Invariant Calculation
The following is a summary of the invariant calculation that will be used to reduce slippage and impermanent loss on stable/stable trading pairs.
It all began with Uniswap…
The famous protocol that first applied the constant product formula, also known as:
x * y = k
where x and y are the quantities of the tokens in the pair; this formula says that whenever a swap happens k must be the same; so who is swapping must provide the number of tokens accordingly.
While the formula above works great for unrelated assets it might not be the best for tokens that are meant to be 1:1 in price.
For a token pair like that it would be great to have a formula that guarantees a price of one.
We know that in the Uniswap formula the price is given by the derivative. So we are searching for a formula with a derivative of 1! Eureka! Any y = x + C
will do the work! But is it true?
x + y = C
A formula like the above guarantees the price of 1, but suppose C = 200; x = 100 and y = 100; then a couple of swaps of 50x in exchange for 50y and the pool is drained!

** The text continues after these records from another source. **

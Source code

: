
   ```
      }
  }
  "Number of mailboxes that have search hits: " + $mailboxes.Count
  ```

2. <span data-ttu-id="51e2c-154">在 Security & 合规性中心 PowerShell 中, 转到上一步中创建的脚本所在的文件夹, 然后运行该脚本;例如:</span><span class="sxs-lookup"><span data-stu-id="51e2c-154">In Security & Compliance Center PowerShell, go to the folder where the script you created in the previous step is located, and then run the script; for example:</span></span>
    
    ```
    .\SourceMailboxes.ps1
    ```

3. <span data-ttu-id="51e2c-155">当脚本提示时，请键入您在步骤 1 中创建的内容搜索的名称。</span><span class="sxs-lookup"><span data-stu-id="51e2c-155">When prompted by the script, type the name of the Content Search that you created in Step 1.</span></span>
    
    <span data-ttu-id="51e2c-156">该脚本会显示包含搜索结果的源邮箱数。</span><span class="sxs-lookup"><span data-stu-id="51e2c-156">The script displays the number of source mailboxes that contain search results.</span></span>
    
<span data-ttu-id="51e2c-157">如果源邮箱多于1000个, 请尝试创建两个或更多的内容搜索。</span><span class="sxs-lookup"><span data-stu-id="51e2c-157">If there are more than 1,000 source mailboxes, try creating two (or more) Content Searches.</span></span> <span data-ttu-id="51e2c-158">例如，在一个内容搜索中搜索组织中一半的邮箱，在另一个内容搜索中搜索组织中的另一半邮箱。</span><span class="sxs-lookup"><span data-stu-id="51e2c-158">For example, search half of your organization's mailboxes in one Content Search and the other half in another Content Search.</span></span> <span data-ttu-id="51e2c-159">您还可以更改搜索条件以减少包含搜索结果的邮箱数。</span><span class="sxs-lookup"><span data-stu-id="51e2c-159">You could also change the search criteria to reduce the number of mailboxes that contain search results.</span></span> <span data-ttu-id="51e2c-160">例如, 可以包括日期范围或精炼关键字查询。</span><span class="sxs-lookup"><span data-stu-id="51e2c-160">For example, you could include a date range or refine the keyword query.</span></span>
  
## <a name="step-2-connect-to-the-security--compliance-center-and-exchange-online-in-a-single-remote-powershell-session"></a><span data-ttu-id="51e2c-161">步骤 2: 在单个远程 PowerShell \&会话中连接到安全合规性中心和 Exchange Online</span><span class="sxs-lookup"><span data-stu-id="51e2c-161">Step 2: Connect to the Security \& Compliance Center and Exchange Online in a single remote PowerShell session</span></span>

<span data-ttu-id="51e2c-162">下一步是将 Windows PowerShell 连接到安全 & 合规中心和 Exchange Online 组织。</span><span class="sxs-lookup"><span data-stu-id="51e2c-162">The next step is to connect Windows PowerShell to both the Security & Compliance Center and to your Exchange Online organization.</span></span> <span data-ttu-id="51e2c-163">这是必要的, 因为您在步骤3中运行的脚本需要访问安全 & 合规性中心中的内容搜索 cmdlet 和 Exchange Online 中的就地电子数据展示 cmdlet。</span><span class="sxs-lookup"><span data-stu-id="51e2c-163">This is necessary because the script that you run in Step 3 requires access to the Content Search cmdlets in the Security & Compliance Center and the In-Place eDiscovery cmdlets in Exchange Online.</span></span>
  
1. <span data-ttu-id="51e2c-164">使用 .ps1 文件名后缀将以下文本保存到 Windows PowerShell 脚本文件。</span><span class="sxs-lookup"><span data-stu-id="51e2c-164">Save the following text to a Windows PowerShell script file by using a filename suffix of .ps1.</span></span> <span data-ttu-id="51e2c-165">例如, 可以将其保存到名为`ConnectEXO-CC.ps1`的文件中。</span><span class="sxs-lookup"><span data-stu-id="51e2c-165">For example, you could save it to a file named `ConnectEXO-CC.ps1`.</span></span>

We might need something that used both of the two formulas above; let’s try to sum the two:
(x + y) + (x * y) = C + k
to have one single constant we can express k in terms of C, we can do that by multiplying the average of x and y (C/2) by itself as follows:
k = (C/2)²
so the formula becomes:
(x + y) + (x * y) = C + (C²/4)
if you plot the formula we got you’ll notice that it is still too similar to the constant product; so we help the constant sum part by amplifying its presence with a parameter A:
A(x + y) + (x * y) = AC + (C²/4)
this parameter will change dynamically with the actual price; so that is very big when close to 1, that way the constant product one loses significance; but it becomes very small (close to 0) when far away; so that it transforms back to the constant product of Uniswap.
And voilà; the last formula is what we were searching for! Something that at the equilibrium gives a price close to 1:1; but prevents the pool to be drained.